Work order —
Below are some records; copy each line in them that contains "with".

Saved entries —
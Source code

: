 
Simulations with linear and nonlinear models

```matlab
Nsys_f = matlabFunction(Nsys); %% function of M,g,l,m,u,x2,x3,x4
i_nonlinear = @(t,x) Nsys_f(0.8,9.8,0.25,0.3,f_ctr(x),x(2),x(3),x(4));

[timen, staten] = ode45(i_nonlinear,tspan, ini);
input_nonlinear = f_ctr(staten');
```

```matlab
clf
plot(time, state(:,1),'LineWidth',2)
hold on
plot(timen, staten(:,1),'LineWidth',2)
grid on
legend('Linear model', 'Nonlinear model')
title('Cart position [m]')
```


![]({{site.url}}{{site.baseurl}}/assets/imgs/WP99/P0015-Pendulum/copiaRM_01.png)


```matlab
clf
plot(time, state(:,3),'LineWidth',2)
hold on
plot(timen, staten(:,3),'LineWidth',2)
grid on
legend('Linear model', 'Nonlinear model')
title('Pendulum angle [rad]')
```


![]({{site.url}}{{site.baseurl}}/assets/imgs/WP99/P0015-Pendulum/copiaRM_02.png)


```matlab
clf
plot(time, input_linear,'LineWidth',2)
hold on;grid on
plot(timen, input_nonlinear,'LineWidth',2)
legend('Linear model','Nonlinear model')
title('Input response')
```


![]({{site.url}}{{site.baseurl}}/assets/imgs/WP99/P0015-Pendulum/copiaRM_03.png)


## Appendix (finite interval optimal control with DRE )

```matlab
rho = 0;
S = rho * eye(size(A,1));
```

--

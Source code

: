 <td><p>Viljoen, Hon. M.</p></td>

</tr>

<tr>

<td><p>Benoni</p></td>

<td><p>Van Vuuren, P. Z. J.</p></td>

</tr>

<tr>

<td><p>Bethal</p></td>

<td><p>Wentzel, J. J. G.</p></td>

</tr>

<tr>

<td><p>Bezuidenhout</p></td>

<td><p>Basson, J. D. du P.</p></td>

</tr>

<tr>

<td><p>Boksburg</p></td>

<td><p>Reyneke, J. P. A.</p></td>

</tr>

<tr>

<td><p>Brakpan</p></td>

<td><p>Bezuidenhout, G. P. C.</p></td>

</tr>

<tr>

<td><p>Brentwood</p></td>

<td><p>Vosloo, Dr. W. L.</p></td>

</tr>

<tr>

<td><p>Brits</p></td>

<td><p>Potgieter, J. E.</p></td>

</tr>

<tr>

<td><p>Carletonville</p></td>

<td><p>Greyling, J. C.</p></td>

Task response —
Simulations with linear and nonlinear models
## Appendix (finite interval optimal control with DRE )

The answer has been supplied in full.